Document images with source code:
*****

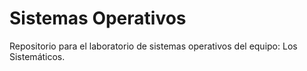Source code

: # Sistemas Operativos

Repositorio para el laboratorio de sistemas operativos del equipo: Los Sistemáticos.
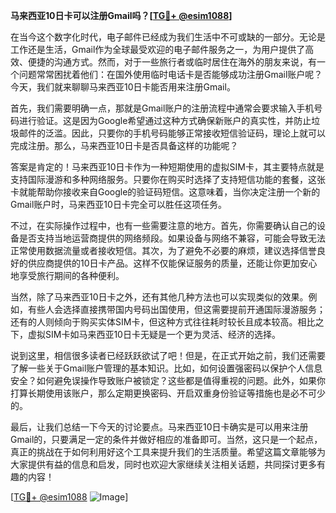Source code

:**马来西亚10日卡可以注册Gmail吗？[[TG💪+ @esim1088](https://t.me/s/esim1088)]**

在当今这个数字化时代，电子邮件已经成为我们生活中不可或缺的一部分。无论是工作还是生活，Gmail作为全球最受欢迎的电子邮件服务之一，为用户提供了高效、便捷的沟通方式。然而，对于一些旅行者或临时居住在海外的朋友来说，有一个问题常常困扰着他们：在国外使用临时电话卡是否能够成功注册Gmail账户呢？今天，我们就来聊聊马来西亚10日卡能否用来注册Gmail。

首先，我们需要明确一点，那就是Gmail账户的注册流程中通常会要求输入手机号码进行验证。这是因为Google希望通过这种方式确保新账户的真实性，并防止垃圾邮件的泛滥。因此，只要你的手机号码能够正常接收短信验证码，理论上就可以完成注册。那么，马来西亚10日卡是否具备这样的功能呢？

答案是肯定的！马来西亚10日卡作为一种短期使用的虚拟SIM卡，其主要特点就是支持国际漫游和多种网络服务。只要你在购买时选择了支持短信功能的套餐，这张卡就能帮助你接收来自Google的验证码短信。这意味着，当你决定注册一个新的Gmail账户时，马来西亚10日卡完全可以胜任这项任务。

不过，在实际操作过程中，也有一些需要注意的地方。首先，你需要确认自己的设备是否支持当地运营商提供的网络频段。如果设备与网络不兼容，可能会导致无法正常使用数据流量或者接收短信。其次，为了避免不必要的麻烦，建议选择信誉良好的供应商提供的10日卡产品。这样不仅能保证服务的质量，还能让你更加安心地享受旅行期间的各种便利。

当然，除了马来西亚10日卡之外，还有其他几种方法也可以实现类似的效果。例如，有些人会选择直接携带国内号码出国使用，但这需要提前开通国际漫游服务；还有的人则倾向于购买实体SIM卡，但这种方式往往耗时较长且成本较高。相比之下，虚拟SIM卡如马来西亚10日卡无疑是一个更为灵活、经济的选择。

说到这里，相信很多读者已经跃跃欲试了吧！但是，在正式开始之前，我们还需要了解一些关于Gmail账户管理的基本知识。比如，如何设置强密码以保护个人信息安全？如何避免误操作导致账户被锁定？这些都是值得重视的问题。此外，如果你打算长期使用该账户，那么定期更换密码、开启双重身份验证等措施也是必不可少的。

最后，让我们总结一下今天的讨论要点。马来西亚10日卡确实是可以用来注册Gmail的，只要满足一定的条件并做好相应的准备即可。当然，这只是一个起点，真正的挑战在于如何利用好这个工具来提升我们的生活质量。希望这篇文章能够为大家提供有益的信息和启发，同时也欢迎大家继续关注相关话题，共同探讨更多有趣的内容！

[[TG💪+ @esim1088](https://t.me/s/esim1088) ![Image](https://i.postimg.cc/4NQfJmqS/Snipaste-2025-05-13-00-14-12.png)]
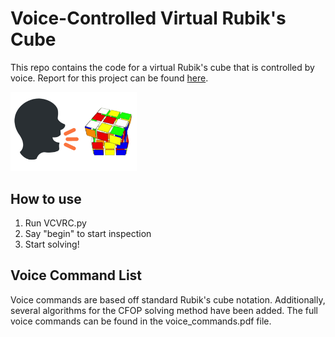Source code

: 

# Voice-Controlled Virtual Rubik's Cube

This repo contains the code for a virtual Rubik's cube that is controlled by voice. Report for this project can be found [here](https://andrewbae.me/files/virtual_cube_report.pdf).

<img src="image.png"  width="40%"/>

## How to use

1. Run VCVRC.py
2. Say "begin" to start inspection
3. Start solving!

## Voice Command List
Voice commands are based off standard Rubik's cube notation. Additionally, several algorithms for the CFOP solving method have been added. The full voice commands can be found in the voice_commands.pdf file.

*****

All records are to be reproduced exactly; the pictures are to be omitted.

[Exercise solution]
Source code

: # Sistemas Operativos

Repositorio para el laboratorio de sistemas operativos del equipo: Los Sistemáticos.
Source code

:**马来西亚10日卡可以注册Gmail吗？[[TG💪+ @esim1088](https://t.me/s/esim1088)]**

在当今这个数字化时代，电子邮件已经成为我们生活中不可或缺的一部分。无论是工作还是生活，Gmail作为全球最受欢迎的电子邮件服务之一，为用户提供了高效、便捷的沟通方式。然而，对于一些旅行者或临时居住在海外的朋友来说，有一个问题常常困扰着他们：在国外使用临时电话卡是否能够成功注册Gmail账户呢？今天，我们就来聊聊马来西亚10日卡能否用来注册Gmail。

首先，我们需要明确一点，那就是Gmail账户的注册流程中通常会要求输入手机号码进行验证。这是因为Google希望通过这种方式确保新账户的真实性，并防止垃圾邮件的泛滥。因此，只要你的手机号码能够正常接收短信验证码，理论上就可以完成注册。那么，马来西亚10日卡是否具备这样的功能呢？

答案是肯定的！马来西亚10日卡作为一种短期使用的虚拟SIM卡，其主要特点就是支持国际漫游和多种网络服务。只要你在购买时选择了支持短信功能的套餐，这张卡就能帮助你接收来自Google的验证码短信。这意味着，当你决定注册一个新的Gmail账户时，马来西亚10日卡完全可以胜任这项任务。

不过，在实际操作过程中，也有一些需要注意的地方。首先，你需要确认自己的设备是否支持当地运营商提供的网络频段。如果设备与网络不兼容，可能会导致无法正常使用数据流量或者接收短信。其次，为了避免不必要的麻烦，建议选择信誉良好的供应商提供的10日卡产品。这样不仅能保证服务的质量，还能让你更加安心地享受旅行期间的各种便利。

当然，除了马来西亚10日卡之外，还有其他几种方法也可以实现类似的效果。例如，有些人会选择直接携带国内号码出国使用，但这需要提前开通国际漫游服务；还有的人则倾向于购买实体SIM卡，但这种方式往往耗时较长且成本较高。相比之下，虚拟SIM卡如马来西亚10日卡无疑是一个更为灵活、经济的选择。

说到这里，相信很多读者已经跃跃欲试了吧！但是，在正式开始之前，我们还需要了解一些关于Gmail账户管理的基本知识。比如，如何设置强密码以保护个人信息安全？如何避免误操作导致账户被锁定？这些都是值得重视的问题。此外，如果你打算长期使用该账户，那么定期更换密码、开启双重身份验证等措施也是必不可少的。

最后，让我们总结一下今天的讨论要点。马来西亚10日卡确实是可以用来注册Gmail的，只要满足一定的条件并做好相应的准备即可。当然，这只是一个起点，真正的挑战在于如何利用好这个工具来提升我们的生活质量。希望这篇文章能够为大家提供有益的信息和启发，同时也欢迎大家继续关注相关话题，共同探讨更多有趣的内容！

[[TG💪+ @esim1088](https://t.me/s/esim1088) ![Image](https://i.postimg.cc/4NQfJmqS/Snipaste-2025-05-13-00-14-12.png)]
Source code

: 

# Voice-Controlled Virtual Rubik's Cube

This repo contains the code for a virtual Rubik's cube that is controlled by voice. Report for this project can be found [here](https://andrewbae.me/files/virtual_cube_report.pdf).

<img src="image.png"  width="40%"/>

## How to use

1. Run VCVRC.py
2. Say "begin" to start inspection
3. Start solving!

## Voice Command List
Voice commands are based off standard Rubik's cube notation. Additionally, several algorithms for the CFOP solving method have been added. The full voice commands can be found in the voice_commands.pdf file.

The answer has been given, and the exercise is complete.